* **ABOUT THIS TASK**:
Review the listing and copy each line that holds the word "expression".

* **DATA TO EXAMINE**:
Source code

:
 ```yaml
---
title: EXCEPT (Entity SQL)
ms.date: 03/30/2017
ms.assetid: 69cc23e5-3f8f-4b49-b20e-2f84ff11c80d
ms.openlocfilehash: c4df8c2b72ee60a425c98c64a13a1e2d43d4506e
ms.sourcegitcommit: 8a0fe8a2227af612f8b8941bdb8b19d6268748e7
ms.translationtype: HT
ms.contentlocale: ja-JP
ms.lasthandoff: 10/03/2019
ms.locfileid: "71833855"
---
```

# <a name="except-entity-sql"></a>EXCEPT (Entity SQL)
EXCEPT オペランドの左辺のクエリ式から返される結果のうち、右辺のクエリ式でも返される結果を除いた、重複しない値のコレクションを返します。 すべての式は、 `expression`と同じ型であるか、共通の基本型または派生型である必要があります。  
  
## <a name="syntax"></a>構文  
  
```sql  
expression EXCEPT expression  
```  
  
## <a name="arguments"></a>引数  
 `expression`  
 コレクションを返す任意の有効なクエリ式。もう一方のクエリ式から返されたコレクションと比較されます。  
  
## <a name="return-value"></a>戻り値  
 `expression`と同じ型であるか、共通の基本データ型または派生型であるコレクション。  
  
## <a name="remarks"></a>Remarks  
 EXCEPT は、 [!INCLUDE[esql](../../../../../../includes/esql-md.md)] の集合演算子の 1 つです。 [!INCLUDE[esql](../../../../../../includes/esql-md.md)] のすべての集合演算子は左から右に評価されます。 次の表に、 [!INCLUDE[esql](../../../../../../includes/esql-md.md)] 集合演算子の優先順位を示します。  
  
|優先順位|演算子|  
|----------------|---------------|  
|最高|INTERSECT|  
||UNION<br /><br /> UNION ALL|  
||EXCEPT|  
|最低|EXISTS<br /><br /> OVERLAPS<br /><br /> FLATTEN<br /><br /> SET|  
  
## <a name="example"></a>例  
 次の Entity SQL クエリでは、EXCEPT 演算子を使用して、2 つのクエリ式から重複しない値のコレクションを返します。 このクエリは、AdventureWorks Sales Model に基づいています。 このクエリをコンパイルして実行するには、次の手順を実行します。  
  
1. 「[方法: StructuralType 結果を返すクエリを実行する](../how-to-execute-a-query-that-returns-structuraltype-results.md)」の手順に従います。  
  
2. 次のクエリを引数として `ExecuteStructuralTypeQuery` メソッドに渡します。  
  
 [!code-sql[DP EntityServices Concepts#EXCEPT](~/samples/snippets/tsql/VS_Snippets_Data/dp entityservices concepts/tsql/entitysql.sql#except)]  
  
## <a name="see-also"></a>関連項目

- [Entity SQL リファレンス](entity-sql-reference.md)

* **RESPONSE**:
EXCEPT オペランドの左辺のクエリ式から返される結果のうち、右辺のクエリ式でも返される結果を除いた、重複しない値のコレクションを返します。 すべての式は、 `expression`と同じ型であるか、共通の基本型または派生型である必要があります。  
expression EXCEPT expression  
 `expression`  
 `expression`と同じ型であるか、共通の基本データ型または派生型であるコレクション。  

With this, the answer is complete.